* ASSIGNMENT: Whenever a line in the data below includes the string "Simple", copy it out.

* SOURCE DATA:
◆ ◆ ◆ ◆ ◆
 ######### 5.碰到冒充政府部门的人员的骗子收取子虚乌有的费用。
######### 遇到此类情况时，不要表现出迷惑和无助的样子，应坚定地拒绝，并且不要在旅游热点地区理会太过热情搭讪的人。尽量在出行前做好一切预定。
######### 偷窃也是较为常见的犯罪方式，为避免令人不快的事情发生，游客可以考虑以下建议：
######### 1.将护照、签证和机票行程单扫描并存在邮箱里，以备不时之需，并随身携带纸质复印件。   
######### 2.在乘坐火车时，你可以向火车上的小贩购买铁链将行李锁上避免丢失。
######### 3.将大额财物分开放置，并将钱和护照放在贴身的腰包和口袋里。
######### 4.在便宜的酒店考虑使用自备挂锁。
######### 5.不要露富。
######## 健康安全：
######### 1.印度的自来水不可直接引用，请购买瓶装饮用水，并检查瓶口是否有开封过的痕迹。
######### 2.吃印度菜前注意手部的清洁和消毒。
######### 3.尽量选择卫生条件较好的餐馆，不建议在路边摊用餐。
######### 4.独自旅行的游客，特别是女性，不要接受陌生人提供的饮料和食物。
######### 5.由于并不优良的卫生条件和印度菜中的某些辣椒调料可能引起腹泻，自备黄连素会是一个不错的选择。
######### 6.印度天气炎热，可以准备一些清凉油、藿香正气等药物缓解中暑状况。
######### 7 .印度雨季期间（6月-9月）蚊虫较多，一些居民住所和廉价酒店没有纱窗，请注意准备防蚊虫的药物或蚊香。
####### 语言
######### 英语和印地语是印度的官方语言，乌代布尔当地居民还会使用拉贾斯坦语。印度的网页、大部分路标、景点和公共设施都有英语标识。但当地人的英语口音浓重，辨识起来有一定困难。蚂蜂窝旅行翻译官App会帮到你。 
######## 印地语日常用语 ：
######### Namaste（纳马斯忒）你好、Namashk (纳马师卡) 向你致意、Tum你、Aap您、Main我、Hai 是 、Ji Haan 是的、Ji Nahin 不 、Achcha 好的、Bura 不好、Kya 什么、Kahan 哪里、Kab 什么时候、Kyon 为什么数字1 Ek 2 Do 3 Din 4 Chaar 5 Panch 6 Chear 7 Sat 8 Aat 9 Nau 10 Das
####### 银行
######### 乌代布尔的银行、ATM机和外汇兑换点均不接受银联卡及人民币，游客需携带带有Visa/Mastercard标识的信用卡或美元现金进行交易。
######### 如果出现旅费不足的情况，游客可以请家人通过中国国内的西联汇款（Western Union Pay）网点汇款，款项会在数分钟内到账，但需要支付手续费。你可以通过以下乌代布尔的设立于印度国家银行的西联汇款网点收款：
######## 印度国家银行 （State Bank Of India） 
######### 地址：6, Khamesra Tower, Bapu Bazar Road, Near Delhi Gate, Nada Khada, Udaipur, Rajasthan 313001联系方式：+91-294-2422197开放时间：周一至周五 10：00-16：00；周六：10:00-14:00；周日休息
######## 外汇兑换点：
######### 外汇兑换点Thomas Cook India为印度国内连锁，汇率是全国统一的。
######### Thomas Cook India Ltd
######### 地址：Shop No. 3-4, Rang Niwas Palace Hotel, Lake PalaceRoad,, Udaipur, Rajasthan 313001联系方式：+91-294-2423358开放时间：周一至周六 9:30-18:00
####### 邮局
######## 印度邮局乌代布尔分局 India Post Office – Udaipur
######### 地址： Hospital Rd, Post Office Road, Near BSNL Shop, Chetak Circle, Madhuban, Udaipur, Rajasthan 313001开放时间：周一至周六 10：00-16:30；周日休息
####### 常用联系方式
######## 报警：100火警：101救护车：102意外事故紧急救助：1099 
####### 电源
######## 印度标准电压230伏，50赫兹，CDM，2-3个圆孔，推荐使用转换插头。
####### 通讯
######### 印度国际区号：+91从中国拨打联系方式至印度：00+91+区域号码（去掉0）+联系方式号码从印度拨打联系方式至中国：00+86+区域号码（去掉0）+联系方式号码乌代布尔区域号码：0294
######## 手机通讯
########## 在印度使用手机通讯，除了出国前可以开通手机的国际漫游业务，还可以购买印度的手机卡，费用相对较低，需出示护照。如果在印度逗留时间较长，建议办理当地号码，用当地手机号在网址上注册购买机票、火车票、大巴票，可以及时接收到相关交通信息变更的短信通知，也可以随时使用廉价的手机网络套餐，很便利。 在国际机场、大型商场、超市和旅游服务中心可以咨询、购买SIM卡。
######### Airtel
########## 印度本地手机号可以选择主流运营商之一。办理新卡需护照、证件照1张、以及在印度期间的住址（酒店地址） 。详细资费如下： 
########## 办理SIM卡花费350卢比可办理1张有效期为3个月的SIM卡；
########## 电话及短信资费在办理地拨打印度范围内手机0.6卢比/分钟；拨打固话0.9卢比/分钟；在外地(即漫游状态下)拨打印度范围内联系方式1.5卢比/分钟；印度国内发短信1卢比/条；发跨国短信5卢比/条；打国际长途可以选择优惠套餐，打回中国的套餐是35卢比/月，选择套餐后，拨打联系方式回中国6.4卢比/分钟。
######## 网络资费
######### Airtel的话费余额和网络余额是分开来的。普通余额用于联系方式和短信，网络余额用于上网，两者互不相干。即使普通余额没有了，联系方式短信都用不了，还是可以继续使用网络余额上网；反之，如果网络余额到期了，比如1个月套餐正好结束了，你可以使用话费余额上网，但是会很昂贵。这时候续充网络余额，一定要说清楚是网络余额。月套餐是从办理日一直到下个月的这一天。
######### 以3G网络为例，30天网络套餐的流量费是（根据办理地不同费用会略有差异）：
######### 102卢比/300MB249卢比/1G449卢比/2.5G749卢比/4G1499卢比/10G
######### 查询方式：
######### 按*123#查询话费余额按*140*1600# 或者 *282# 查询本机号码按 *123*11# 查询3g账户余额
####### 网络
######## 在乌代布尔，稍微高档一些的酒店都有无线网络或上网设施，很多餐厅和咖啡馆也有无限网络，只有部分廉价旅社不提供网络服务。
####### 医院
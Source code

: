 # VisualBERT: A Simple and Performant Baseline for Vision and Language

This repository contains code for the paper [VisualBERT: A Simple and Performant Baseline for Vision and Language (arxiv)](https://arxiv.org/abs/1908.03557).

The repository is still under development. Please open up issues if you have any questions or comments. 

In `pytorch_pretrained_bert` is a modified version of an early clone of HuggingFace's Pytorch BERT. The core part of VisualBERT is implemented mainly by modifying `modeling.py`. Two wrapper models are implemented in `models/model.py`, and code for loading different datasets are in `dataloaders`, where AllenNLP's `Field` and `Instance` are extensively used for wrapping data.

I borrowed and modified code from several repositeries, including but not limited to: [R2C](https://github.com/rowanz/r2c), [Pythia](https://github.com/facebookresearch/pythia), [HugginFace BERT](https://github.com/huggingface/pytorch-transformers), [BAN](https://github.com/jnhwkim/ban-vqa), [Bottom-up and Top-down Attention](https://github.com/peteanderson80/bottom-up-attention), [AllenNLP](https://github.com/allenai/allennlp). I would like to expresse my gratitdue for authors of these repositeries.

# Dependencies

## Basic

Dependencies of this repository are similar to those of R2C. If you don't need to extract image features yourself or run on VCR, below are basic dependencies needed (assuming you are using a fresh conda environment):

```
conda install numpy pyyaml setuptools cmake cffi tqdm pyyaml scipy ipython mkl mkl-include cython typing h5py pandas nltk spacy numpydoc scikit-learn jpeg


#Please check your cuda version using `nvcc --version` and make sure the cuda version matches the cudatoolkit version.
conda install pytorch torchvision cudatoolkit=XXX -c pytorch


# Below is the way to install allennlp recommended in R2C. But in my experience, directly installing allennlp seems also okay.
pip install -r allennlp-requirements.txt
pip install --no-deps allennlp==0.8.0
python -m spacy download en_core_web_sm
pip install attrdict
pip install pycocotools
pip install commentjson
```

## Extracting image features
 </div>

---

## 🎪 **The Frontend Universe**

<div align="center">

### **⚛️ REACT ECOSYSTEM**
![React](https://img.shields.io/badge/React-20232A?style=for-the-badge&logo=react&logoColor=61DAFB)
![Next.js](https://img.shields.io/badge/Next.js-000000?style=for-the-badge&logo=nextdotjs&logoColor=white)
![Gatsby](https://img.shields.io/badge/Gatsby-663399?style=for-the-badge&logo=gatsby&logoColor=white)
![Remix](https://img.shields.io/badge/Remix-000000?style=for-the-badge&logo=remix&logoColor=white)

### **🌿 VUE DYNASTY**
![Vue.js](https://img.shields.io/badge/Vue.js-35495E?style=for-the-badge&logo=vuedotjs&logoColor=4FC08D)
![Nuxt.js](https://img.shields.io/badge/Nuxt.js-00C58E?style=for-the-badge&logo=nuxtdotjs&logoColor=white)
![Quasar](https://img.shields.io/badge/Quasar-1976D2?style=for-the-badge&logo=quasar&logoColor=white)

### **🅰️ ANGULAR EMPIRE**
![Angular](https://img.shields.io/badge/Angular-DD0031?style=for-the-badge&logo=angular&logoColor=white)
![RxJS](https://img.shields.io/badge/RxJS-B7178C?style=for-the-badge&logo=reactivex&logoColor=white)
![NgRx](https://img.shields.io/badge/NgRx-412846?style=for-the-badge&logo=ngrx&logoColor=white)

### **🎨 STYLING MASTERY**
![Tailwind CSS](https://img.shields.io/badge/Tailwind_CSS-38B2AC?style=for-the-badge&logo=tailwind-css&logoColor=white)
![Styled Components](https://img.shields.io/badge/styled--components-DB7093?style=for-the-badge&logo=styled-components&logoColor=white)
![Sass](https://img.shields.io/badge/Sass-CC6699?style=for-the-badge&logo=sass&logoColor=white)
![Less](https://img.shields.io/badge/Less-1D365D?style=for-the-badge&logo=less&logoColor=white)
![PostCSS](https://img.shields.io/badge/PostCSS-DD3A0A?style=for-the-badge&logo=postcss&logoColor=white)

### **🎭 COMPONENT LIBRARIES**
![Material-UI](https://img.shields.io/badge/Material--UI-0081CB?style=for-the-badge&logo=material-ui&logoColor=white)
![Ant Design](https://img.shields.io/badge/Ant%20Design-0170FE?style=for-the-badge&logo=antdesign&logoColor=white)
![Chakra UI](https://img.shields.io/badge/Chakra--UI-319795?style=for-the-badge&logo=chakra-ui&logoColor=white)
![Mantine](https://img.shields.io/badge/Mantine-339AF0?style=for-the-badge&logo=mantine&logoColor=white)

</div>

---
◆ ◆ ◆ ◆ ◆
* TASK ANSWER:
: # VisualBERT: A Simple and Performant Baseline for Vision and Language
This repository contains code for the paper [VisualBERT: A Simple and Performant Baseline for Vision and Language (arxiv)](https://arxiv.org/abs/1908.03557).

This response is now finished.